DÉSORDRE, PARTICIPATION DÉMOCRATIQUE
ET VIE ORDINAIRE :
LA RAQ COMME EXPÉRIENCE

Bruno José Daniel Filho et Marilena Nakano47
Ce chapitre est un retour d’expérience sur la recherche-action qualifiante qui a réuni des professionnels des Sauvegardes de Laval, Rennes et Le Mans et une équipe d’enseignants de l’Université Paris 13/Nord durant la période 2008-2009. L’analyse proposée concerne les conditions de déroulement de cette recherche-action considérées à partir d’un débat sur la participation démocratique.
Nous commencerons par énoncer quelques hypothèses sur l’état actuel de la démocratie en France, ainsi que sur des initiatives de démocratie participative et de formations tournées vers l’horizontalité. Celle-ci est à comprendre tout à la fois comme l’égalité des intelligences, la perméabilité et la variété des outils de communication (bien au-delà de la simple prise de parole) ainsi que la capacité d’écoute et du respect des différences, qui représentent pour nous les conditions de l’établissement de la confiance et de la solidarité, alors même que les acteurs possèdent des histoires et des logiques spécifiques.
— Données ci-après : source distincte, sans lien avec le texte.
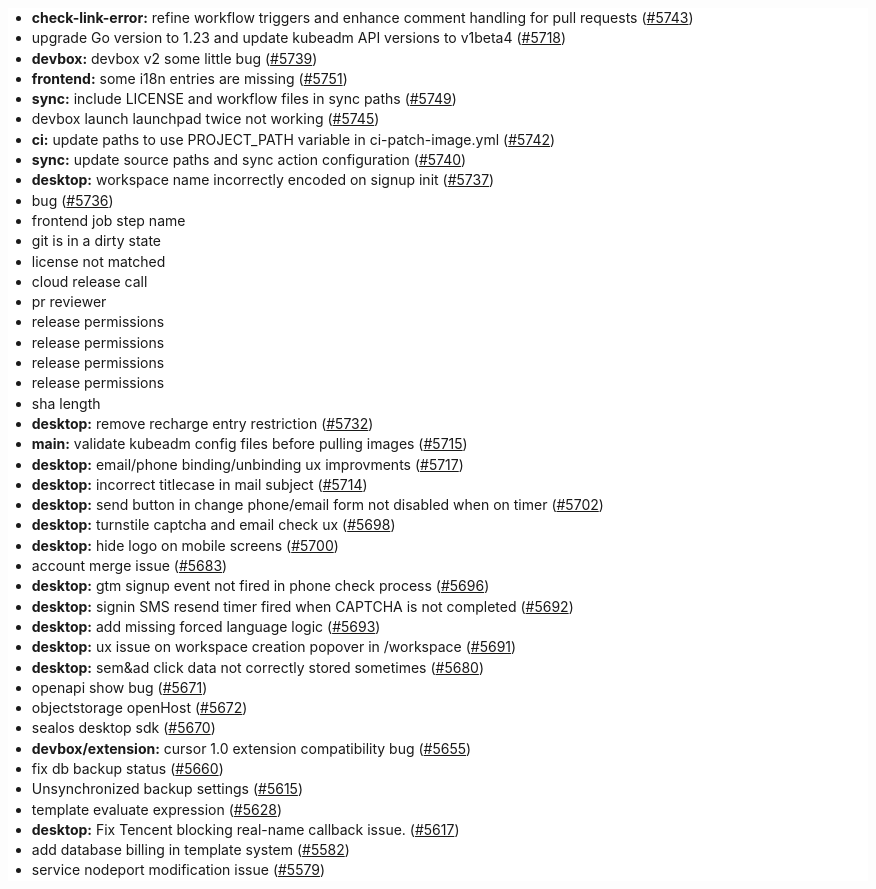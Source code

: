 * **check-link-error:** refine workflow triggers and enhance comment handling for pull requests ([#5743](https://github.com/labring/sealos/issues/5743))
* upgrade Go version to 1.23 and update kubeadm API versions to v1beta4 ([#5718](https://github.com/labring/sealos/issues/5718))
* **devbox:** devbox v2 some little bug ([#5739](https://github.com/labring/sealos/issues/5739))
* **frontend:** some i18n entries are missing ([#5751](https://github.com/labring/sealos/issues/5751))
* **sync:** include LICENSE and workflow files in sync paths ([#5749](https://github.com/labring/sealos/issues/5749))
* devbox launch launchpad twice not working ([#5745](https://github.com/labring/sealos/issues/5745))
* **ci:** update paths to use PROJECT_PATH variable in ci-patch-image.yml ([#5742](https://github.com/labring/sealos/issues/5742))
* **sync:** update source paths and sync action configuration ([#5740](https://github.com/labring/sealos/issues/5740))
* **desktop:** workspace name incorrectly encoded on signup init ([#5737](https://github.com/labring/sealos/issues/5737))
* bug ([#5736](https://github.com/labring/sealos/issues/5736))
* frontend job step name
* git is in a dirty state
* license not matched
* cloud release call
* pr reviewer
* release permissions
* release permissions
* release permissions
* release permissions
* sha length
* **desktop:** remove recharge entry restriction ([#5732](https://github.com/labring/sealos/issues/5732))
* **main:** validate kubeadm config files before pulling images ([#5715](https://github.com/labring/sealos/issues/5715))
* **desktop:** email/phone binding/unbinding ux improvments ([#5717](https://github.com/labring/sealos/issues/5717))
* **desktop:** incorrect titlecase in mail subject ([#5714](https://github.com/labring/sealos/issues/5714))
* **desktop:** send button in change phone/email form not disabled when on timer ([#5702](https://github.com/labring/sealos/issues/5702))
* **desktop:** turnstile captcha and email check ux ([#5698](https://github.com/labring/sealos/issues/5698))
* **desktop:** hide logo on mobile screens ([#5700](https://github.com/labring/sealos/issues/5700))
* account merge issue ([#5683](https://github.com/labring/sealos/issues/5683))
* **desktop:** gtm signup event not fired in phone check process ([#5696](https://github.com/labring/sealos/issues/5696))
* **desktop:** signin SMS resend timer fired when CAPTCHA is not completed ([#5692](https://github.com/labring/sealos/issues/5692))
* **desktop:** add missing forced language logic ([#5693](https://github.com/labring/sealos/issues/5693))
* **desktop:** ux issue on workspace creation popover in /workspace ([#5691](https://github.com/labring/sealos/issues/5691))
* **desktop:** sem&ad click data not correctly stored sometimes ([#5680](https://github.com/labring/sealos/issues/5680))
* openapi show bug ([#5671](https://github.com/labring/sealos/issues/5671))
* objectstorage openHost ([#5672](https://github.com/labring/sealos/issues/5672))
* sealos desktop sdk ([#5670](https://github.com/labring/sealos/issues/5670))
* **devbox/extension:** cursor 1.0 extension compatibility bug ([#5655](https://github.com/labring/sealos/issues/5655))
* fix db backup status ([#5660](https://github.com/labring/sealos/issues/5660))
* Unsynchronized backup settings ([#5615](https://github.com/labring/sealos/issues/5615))
* template evaluate expression ([#5628](https://github.com/labring/sealos/issues/5628))
* **desktop:** Fix Tencent blocking real-name callback issue. ([#5617](https://github.com/labring/sealos/issues/5617))
* add database billing in template system ([#5582](https://github.com/labring/sealos/issues/5582))
* service nodeport modification issue ([#5579](https://github.com/labring/sealos/issues/5579))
Ces conditions permettent en effet de penser collectivement, mais aussi de « faire ensemble », en affrontant les bureaucraties rigides et dominatrices ; bref, d’accéder à la participation démocratique et à l’émancipation, ce qui suppose plus de qualités que la démocratie participative.
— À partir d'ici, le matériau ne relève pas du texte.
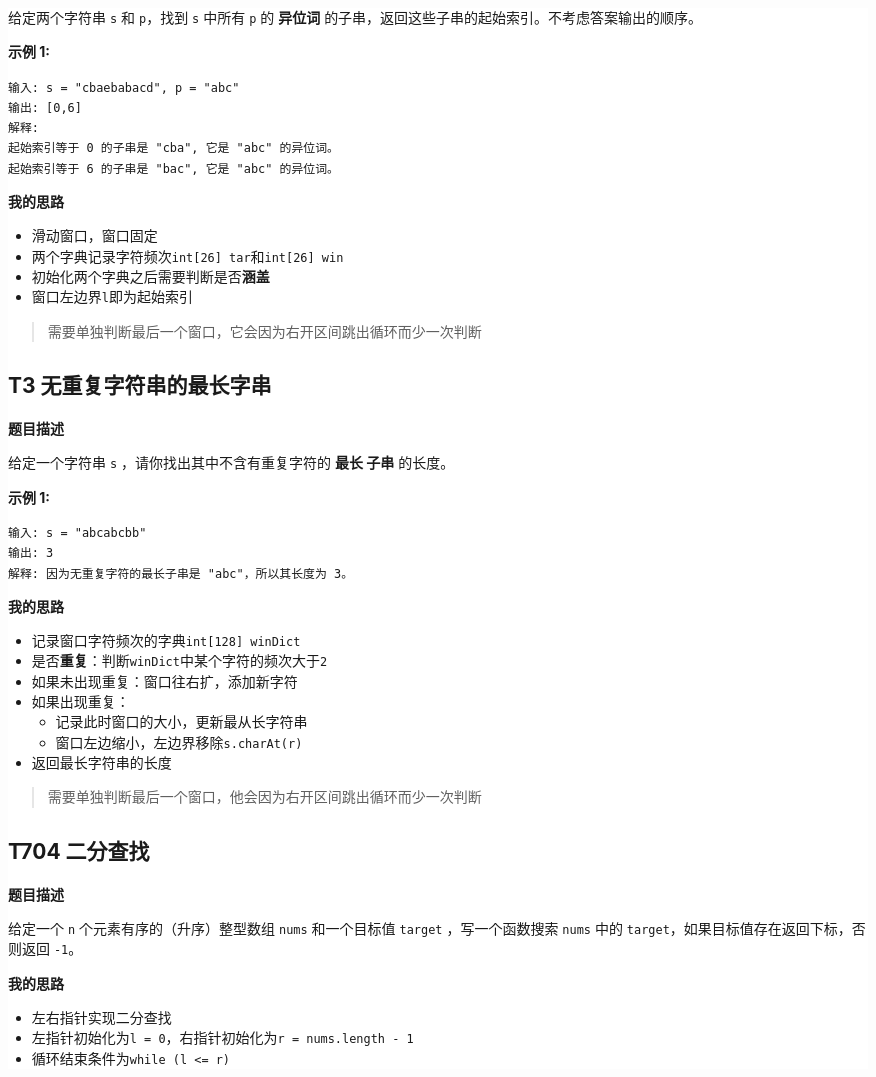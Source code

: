 给定两个字符串 `s` 和 `p`，找到 `s` 中所有 `p` 的 **异位词** 的子串，返回这些子串的起始索引。不考虑答案输出的顺序。

**示例 1:**

```
输入: s = "cbaebabacd", p = "abc"
输出: [0,6]
解释:
起始索引等于 0 的子串是 "cba", 它是 "abc" 的异位词。
起始索引等于 6 的子串是 "bac", 它是 "abc" 的异位词。
```

**我的思路**

* 滑动窗口，窗口固定
* 两个字典记录字符频次`int[26] tar`和`int[26] win`
* 初始化两个字典之后需要判断是否**涵盖**
* 窗口左边界`l`即为起始索引

> 需要单独判断最后一个窗口，它会因为右开区间跳出循环而少一次判断

## T3 无重复字符串的最长字串

**题目描述**

给定一个字符串 `s` ，请你找出其中不含有重复字符的 **最长 子串** 的长度。

**示例 1:**

```
输入: s = "abcabcbb"
输出: 3 
解释: 因为无重复字符的最长子串是 "abc"，所以其长度为 3。
```

**我的思路**

* 记录窗口字符频次的字典`int[128] winDict`
* 是否**重复**：判断`winDict`中某个字符的频次大于`2`
* 如果未出现重复：窗口往右扩，添加新字符
* 如果出现重复：
  * 记录此时窗口的大小，更新最从长字符串
  * 窗口左边缩小，左边界移除`s.charAt(r)`
* 返回最长字符串的长度

> 需要单独判断最后一个窗口，他会因为右开区间跳出循环而少一次判断

## T704 二分查找

**题目描述**

给定一个 `n` 个元素有序的（升序）整型数组 `nums` 和一个目标值 `target` ，写一个函数搜索 `nums` 中的 `target`，如果目标值存在返回下标，否则返回 `-1`。

**我的思路**

* 左右指针实现二分查找
* 左指针初始化为`l = 0`，右指针初始化为`r = nums.length - 1`
* 循环结束条件为`while (l <= r)`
Nous développerons ensuite des réflexions sur les actions engagées par la RAQ autour des notions d’émancipation, de désordre, d’expérience, de participation démocratique et de vie ordinaire, qui organisent l’égalité comme outil de travail, dans la perspective d’une co-construction plaçant tous les acteurs sur le même pied d’égalité quant aux savoirs à mettre en œuvre.

Démocratie ?

Sans prétendre aborder la démocratie sous tous ses aspects, nous reprendrons plus spécifiquement quelques idées de Jacques Rancière. La première d’entre elles concerne la négation de l’idée dominante qui considère comme démocratiques les régimes représentatifs. Pour Rancière, « les sociétés, aujourd’hui comme hier, sont organisées par le jeu des oligarchies. Et il n’y a pas à proprement parler de gouvernement démocratique. Les gouvernements s’exercent toujours de la minorité sur la majorité. » (Rancière, 2005 : 58-59) C’est affirmer que si, aujourd’hui, l’ensemble des citoyens peut participer au choix des représentants élus, tout citoyen a le droit formel de se présenter aux élections comme candidat, que le suffrage a fini par devenir universel et que la pluralité des partis est acquise dans un jeu relativement ouvert. Ce régime représentatif moderne, qui comporte des éléments démocratiques signifiants et incontestables, comporte aussi, de par sa nature même et sa logique intrinsèque, des éléments anti-démocratiques, car oligarchiques. Et ce sont là les deux faces d’une même pièce : la fiction démocratique du régime représentatif, fondée sur l’inégalité.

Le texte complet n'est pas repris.